Weighted Hanging Knee Raise Oblique Crunch
Muscle Groups: Obliques
Weighted Hanging Knee Raise Oblique Crunch focuses on Obliques, with Abs, Forearm, Hips, Shoulders, Traps working as supporting muscles.
How to Perform
Follow these step-by-step instructions to perform Weighted Hanging Knee Raise Oblique Crunch with proper form and technique.
- 1
Hang from a pull-up bar with an overhand grip, slightly wider than shoulder-width apart, and hold a dumbbell securely between your feet or ankles.
- 2
Engage your core and keep your legs straight as you lift them slightly off the floor.
- 3
Bend your knees and simultaneously raise them towards your chest, twisting your hips and torso to bring your knees towards one side of your body.
- 4
Contract your obliques at the top of the movement, aiming to touch your knees towards your elbow or armpit on that side.
- 5
Slowly lower your legs back to the starting hanging position, controlling the movement.
- 6
Repeat the movement, this time raising your knees and twisting towards the opposite side of your body.
Secondary Muscles
While Weighted Hanging Knee Raise Oblique Crunch primarily targets Obliques , this exercise also activates several secondary muscle groups during the movement.

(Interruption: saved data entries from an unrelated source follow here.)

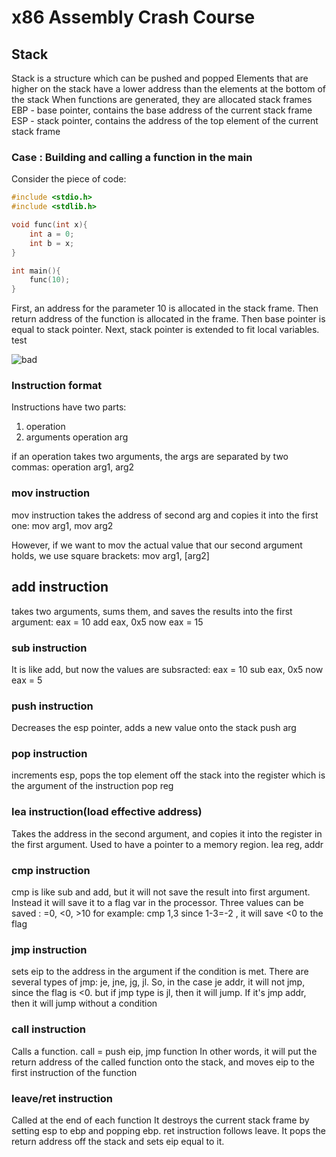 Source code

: # x86 Assembly Crash Course

## Stack
Stack is a structure which can be pushed and popped
Elements that are higher on the stack have a lower address than the elements at the bottom of the stack
When functions are generated, they are allocated stack frames
EBP - base pointer, contains the base address of the current stack frame
ESP - stack pointer, contains the address of the top element of the current stack frame

### Case : Building and calling a function in the main
Consider the piece of code:
```C
#include <stdio.h>
#include <stdlib.h>

void func(int x){
	int a = 0;
	int b = x;
}

int main(){
	func(10);
}
```

First, an address for the parameter 10 is allocated in the stack frame. Then return address of the function is allocated in the frame. Then base pointer is equal to stack pointer. Next, stack pointer is extended to fit local variables. test

![bad](https://github.com/s4nsec/s4nsec.github.io/blob/main/testt.png)

### Instruction format 
Instructions have two parts:
1. operation
2. arguments
operation arg

if an operation takes two arguments, the args are separated by two commas: operation arg1, arg2

### mov instruction
mov instruction takes the address of second arg and copies it into the first one:
mov arg1, mov arg2

However, if we want to mov the actual value that our second argument holds, we use square brackets:
mov arg1, [arg2]

## add instruction
takes two arguments, sums them, and saves the results into the first argument:
eax = 10
add eax, 0x5
now eax = 15


### sub instruction
It is like add, but now the values are subsracted:
eax = 10
sub eax, 0x5
now eax = 5

### push instruction
Decreases the esp pointer, adds a new value onto the stack
push arg

### pop instruction
increments esp, pops the top element off the stack into the register which is the argument of the instruction
pop reg

### lea instruction(load effective address)
Takes the address in the second argument, and copies it into the register in the first argument. Used to have a pointer to a memory region.
lea reg, addr

### cmp instruction
cmp is like sub and add, but it will not save the result into first argument. Instead it will save it to a flag var in the processor. Three values can be saved : =0, <0, >10
for example:
cmp 1,3
since 1-3=-2 , it will save <0 to the flag

### jmp instruction
sets eip to the address in the argument if the condition is met. There are several types of jmp: je, jne, jg, jl.
So, in the case je addr, it will not jmp, since the flag is <0. but if jmp type is jl, then it will jump.
If it's jmp addr, then it will jump without a condition

### call instruction
Calls a function. call = push eip, jmp function
In other words, it will put the return address of the called function onto the stack, and moves eip to the first instruction of the function

### leave/ret instruction
Called at the end of each function
It destroys the current stack frame by setting esp to ebp and popping ebp.
ret instruction follows leave. It pops the return address off the stack and sets eip equal to it.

These supporting muscles include Abs, Forearm, Hips, Shoulders, Traps . Engaging these secondary muscles helps stabilize your body throughout the exercise, improves overall coordination, and contributes to balanced muscle development.
Related Exercises
If you enjoyed Weighted Hanging Knee Raise Oblique Crunch, you might also want to try these related exercises that target similar muscle groups.
These exercises work the same primary muscles as Weighted Hanging Knee Raise Oblique Crunch, making them excellent alternatives for variety in your training program or complementary movements to include in the same workout session. Mixing different exercises that target similar muscle groups helps prevent plateaus, reduces overuse injuries, and keeps your workouts engaging and effective.